Items from a data source:
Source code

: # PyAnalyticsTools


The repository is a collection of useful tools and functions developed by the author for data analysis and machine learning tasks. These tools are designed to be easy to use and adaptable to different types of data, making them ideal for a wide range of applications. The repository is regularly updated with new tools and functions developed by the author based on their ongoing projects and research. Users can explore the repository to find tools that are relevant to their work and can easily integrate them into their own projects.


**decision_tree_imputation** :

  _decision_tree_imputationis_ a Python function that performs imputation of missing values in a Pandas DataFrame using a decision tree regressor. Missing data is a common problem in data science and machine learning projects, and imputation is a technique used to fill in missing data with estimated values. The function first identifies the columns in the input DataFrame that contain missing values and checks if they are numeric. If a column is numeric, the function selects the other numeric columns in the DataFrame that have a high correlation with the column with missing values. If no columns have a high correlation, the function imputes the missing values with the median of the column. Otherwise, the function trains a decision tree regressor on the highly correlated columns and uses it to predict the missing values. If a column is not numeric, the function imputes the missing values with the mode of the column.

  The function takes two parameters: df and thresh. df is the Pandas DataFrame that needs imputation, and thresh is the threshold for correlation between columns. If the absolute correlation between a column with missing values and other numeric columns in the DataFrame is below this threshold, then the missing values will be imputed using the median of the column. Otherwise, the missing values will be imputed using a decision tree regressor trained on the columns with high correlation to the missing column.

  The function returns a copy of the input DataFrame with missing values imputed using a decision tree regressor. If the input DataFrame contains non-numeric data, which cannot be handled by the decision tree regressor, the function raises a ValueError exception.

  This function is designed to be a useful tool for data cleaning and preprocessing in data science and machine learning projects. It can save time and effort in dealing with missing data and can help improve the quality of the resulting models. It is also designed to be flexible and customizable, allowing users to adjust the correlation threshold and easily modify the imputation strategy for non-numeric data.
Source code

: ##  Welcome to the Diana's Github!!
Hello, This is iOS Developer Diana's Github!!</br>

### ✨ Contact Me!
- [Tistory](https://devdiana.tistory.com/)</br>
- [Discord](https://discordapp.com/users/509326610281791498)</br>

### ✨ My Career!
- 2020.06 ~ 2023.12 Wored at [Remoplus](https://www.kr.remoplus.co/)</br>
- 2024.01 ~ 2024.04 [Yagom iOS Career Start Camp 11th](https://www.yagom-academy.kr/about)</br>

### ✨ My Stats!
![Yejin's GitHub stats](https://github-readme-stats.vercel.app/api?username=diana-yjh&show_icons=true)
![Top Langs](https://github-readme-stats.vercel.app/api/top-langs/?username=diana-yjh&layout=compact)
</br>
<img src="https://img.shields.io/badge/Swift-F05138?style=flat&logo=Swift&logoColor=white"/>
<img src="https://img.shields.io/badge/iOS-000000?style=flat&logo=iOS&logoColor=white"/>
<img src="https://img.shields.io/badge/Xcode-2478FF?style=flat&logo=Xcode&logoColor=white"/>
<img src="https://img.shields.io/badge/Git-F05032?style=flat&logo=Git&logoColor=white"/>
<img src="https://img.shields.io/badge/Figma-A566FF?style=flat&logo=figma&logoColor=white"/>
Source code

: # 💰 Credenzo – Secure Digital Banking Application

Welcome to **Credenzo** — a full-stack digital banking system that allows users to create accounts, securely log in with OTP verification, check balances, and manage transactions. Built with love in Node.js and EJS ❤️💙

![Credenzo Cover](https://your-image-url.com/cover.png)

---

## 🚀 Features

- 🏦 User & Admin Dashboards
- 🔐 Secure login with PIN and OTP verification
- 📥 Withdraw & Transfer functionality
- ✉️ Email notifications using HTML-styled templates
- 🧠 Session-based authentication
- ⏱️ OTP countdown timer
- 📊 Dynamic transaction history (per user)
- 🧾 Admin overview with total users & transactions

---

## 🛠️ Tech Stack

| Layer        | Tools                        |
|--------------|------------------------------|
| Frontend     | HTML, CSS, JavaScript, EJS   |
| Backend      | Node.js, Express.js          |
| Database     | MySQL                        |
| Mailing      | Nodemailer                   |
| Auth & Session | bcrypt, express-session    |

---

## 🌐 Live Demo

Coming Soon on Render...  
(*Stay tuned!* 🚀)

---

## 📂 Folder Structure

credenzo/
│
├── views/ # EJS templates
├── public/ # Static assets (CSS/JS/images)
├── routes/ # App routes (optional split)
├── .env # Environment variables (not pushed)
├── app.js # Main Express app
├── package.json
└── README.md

- _About this task_: Transcribe each entry above exactly as it reads.

- _Answer to this task_:
Source code

: # PyAnalyticsTools


The repository is a collection of useful tools and functions developed by the author for data analysis and machine learning tasks. These tools are designed to be easy to use and adaptable to different types of data, making them ideal for a wide range of applications. The repository is regularly updated with new tools and functions developed by the author based on their ongoing projects and research. Users can explore the repository to find tools that are relevant to their work and can easily integrate them into their own projects.


**decision_tree_imputation** :

  _decision_tree_imputationis_ a Python function that performs imputation of missing values in a Pandas DataFrame using a decision tree regressor. Missing data is a common problem in data science and machine learning projects, and imputation is a technique used to fill in missing data with estimated values. The function first identifies the columns in the input DataFrame that contain missing values and checks if they are numeric. If a column is numeric, the function selects the other numeric columns in the DataFrame that have a high correlation with the column with missing values. If no columns have a high correlation, the function imputes the missing values with the median of the column. Otherwise, the function trains a decision tree regressor on the highly correlated columns and uses it to predict the missing values. If a column is not numeric, the function imputes the missing values with the mode of the column.

  The function takes two parameters: df and thresh. df is the Pandas DataFrame that needs imputation, and thresh is the threshold for correlation between columns. If the absolute correlation between a column with missing values and other numeric columns in the DataFrame is below this threshold, then the missing values will be imputed using the median of the column. Otherwise, the missing values will be imputed using a decision tree regressor trained on the columns with high correlation to the missing column.

  The function returns a copy of the input DataFrame with missing values imputed using a decision tree regressor. If the input DataFrame contains non-numeric data, which cannot be handled by the decision tree regressor, the function raises a ValueError exception.

  This function is designed to be a useful tool for data cleaning and preprocessing in data science and machine learning projects. It can save time and effort in dealing with missing data and can help improve the quality of the resulting models. It is also designed to be flexible and customizable, allowing users to adjust the correlation threshold and easily modify the imputation strategy for non-numeric data.
Source code

: ##  Welcome to the Diana's Github!!
Hello, This is iOS Developer Diana's Github!!</br>

### ✨ Contact Me!
- [Tistory](https://devdiana.tistory.com/)</br>
- [Discord](https://discordapp.com/users/509326610281791498)</br>

### ✨ My Career!
- 2020.06 ~ 2023.12 Wored at [Remoplus](https://www.kr.remoplus.co/)</br>
- 2024.01 ~ 2024.04 [Yagom iOS Career Start Camp 11th](https://www.yagom-academy.kr/about)</br>

### ✨ My Stats!
![Yejin's GitHub stats](https://github-readme-stats.vercel.app/api?username=diana-yjh&show_icons=true)
![Top Langs](https://github-readme-stats.vercel.app/api/top-langs/?username=diana-yjh&layout=compact)
</br>
<img src="https://img.shields.io/badge/Swift-F05138?style=flat&logo=Swift&logoColor=white"/>
<img src="https://img.shields.io/badge/iOS-000000?style=flat&logo=iOS&logoColor=white"/>
<img src="https://img.shields.io/badge/Xcode-2478FF?style=flat&logo=Xcode&logoColor=white"/>
<img src="https://img.shields.io/badge/Git-F05032?style=flat&logo=Git&logoColor=white"/>
<img src="https://img.shields.io/badge/Figma-A566FF?style=flat&logo=figma&logoColor=white"/>
Source code

: # 💰 Credenzo – Secure Digital Banking Application

Welcome to **Credenzo** — a full-stack digital banking system that allows users to create accounts, securely log in with OTP verification, check balances, and manage transactions. Built with love in Node.js and EJS ❤️💙

![Credenzo Cover](https://your-image-url.com/cover.png)

---

## 🚀 Features

- 🏦 User & Admin Dashboards
- 🔐 Secure login with PIN and OTP verification
- 📥 Withdraw & Transfer functionality
- ✉️ Email notifications using HTML-styled templates
- 🧠 Session-based authentication
- ⏱️ OTP countdown timer
- 📊 Dynamic transaction history (per user)
- 🧾 Admin overview with total users & transactions

---

## 🛠️ Tech Stack

| Layer        | Tools                        |
|--------------|------------------------------|
| Frontend     | HTML, CSS, JavaScript, EJS   |
| Backend      | Node.js, Express.js          |
| Database     | MySQL                        |
| Mailing      | Nodemailer                   |
| Auth & Session | bcrypt, express-session    |

---

## 🌐 Live Demo

Coming Soon on Render...  
(*Stay tuned!* 🚀)

---

## 📂 Folder Structure

credenzo/
│
├── views/ # EJS templates
├── public/ # Static assets (CSS/JS/images)
├── routes/ # App routes (optional split)
├── .env # Environment variables (not pushed)
├── app.js # Main Express app
├── package.json
└── README.md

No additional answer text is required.